Copies of all lines that contain "member" are needed; take them from the data below.

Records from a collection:

--------

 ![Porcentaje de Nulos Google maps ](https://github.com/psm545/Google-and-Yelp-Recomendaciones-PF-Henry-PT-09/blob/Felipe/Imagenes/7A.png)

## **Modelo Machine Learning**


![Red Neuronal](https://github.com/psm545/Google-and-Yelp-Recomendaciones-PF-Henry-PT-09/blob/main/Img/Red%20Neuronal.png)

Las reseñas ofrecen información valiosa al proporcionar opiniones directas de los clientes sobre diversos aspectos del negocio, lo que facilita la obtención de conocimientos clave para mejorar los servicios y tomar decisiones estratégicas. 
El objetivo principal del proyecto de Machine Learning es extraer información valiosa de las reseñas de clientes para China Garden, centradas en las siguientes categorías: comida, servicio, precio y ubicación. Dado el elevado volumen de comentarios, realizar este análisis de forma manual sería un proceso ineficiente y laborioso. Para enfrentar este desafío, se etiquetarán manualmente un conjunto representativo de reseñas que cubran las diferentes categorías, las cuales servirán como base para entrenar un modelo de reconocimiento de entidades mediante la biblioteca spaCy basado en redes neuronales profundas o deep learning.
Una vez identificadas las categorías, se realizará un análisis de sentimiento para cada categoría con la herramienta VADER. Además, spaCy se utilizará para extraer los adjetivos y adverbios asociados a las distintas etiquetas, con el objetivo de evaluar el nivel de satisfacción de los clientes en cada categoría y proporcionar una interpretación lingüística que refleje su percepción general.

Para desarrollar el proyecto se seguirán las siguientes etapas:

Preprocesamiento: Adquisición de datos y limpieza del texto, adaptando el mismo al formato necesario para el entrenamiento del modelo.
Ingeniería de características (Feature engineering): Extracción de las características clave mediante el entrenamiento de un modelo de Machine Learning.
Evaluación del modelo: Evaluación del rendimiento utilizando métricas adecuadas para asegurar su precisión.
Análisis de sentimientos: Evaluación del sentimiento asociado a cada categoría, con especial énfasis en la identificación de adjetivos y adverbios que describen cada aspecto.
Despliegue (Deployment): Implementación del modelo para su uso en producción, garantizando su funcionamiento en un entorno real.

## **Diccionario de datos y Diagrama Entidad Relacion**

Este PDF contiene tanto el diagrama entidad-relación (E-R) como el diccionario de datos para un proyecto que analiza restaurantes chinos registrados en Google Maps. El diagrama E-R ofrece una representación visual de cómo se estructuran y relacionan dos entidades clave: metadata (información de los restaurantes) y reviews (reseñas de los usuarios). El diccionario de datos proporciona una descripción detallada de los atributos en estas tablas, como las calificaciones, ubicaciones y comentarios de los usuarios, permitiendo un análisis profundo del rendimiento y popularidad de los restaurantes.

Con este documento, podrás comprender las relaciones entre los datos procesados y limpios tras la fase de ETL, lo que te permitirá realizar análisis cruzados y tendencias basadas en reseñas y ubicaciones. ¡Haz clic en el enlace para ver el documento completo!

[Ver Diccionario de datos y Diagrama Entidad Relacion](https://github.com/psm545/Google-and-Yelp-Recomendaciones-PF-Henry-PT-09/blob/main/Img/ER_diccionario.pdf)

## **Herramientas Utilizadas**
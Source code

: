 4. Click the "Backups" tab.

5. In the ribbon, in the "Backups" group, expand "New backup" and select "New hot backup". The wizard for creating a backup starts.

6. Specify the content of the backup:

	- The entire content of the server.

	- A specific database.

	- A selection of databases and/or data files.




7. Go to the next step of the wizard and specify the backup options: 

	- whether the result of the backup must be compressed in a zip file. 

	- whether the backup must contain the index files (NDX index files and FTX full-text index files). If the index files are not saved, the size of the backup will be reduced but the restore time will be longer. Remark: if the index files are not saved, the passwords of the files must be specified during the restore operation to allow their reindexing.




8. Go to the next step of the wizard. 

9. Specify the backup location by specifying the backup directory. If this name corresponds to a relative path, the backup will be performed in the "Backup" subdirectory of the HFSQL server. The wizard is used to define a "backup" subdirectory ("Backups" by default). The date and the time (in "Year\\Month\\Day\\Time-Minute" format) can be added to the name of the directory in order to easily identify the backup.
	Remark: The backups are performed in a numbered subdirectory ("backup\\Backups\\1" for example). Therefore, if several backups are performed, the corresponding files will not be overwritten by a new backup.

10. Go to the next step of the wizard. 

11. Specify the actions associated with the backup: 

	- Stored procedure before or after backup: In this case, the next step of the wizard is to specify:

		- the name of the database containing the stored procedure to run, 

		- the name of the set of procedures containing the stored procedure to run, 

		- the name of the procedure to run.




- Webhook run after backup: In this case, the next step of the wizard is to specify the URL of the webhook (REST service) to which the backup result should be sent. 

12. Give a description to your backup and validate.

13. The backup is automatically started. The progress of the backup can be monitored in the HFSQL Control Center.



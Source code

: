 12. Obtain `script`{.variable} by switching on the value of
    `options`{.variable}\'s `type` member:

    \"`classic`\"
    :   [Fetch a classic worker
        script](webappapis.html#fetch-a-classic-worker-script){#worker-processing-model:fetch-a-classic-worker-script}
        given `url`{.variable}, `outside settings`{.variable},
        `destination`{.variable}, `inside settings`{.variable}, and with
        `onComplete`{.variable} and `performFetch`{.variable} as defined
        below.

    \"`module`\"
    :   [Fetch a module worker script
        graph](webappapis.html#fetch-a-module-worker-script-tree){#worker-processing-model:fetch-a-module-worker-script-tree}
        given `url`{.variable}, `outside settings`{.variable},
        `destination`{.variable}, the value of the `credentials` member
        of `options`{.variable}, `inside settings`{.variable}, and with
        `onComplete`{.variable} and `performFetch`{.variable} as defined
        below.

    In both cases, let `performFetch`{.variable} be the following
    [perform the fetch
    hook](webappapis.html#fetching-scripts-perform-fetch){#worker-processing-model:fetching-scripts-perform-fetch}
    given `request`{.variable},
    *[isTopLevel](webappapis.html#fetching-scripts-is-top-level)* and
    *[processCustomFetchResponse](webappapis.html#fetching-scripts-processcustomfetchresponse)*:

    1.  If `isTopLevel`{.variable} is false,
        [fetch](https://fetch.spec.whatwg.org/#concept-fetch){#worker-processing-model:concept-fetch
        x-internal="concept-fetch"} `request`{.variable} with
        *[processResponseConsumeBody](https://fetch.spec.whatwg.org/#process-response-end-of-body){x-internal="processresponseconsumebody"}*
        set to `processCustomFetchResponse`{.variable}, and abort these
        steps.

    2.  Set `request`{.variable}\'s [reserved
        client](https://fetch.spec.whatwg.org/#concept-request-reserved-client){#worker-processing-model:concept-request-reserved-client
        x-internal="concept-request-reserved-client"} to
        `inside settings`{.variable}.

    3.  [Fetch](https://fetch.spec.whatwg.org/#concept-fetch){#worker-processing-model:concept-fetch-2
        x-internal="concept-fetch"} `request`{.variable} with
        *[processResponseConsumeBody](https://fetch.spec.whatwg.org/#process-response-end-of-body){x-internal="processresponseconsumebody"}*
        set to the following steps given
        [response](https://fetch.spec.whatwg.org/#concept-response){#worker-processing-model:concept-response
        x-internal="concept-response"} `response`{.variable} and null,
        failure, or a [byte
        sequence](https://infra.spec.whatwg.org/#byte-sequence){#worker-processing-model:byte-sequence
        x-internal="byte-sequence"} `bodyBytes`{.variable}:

--------

Answer to this task >>
    `options`{.variable}\'s `type` member:
        `destination`{.variable}, the value of the `credentials` member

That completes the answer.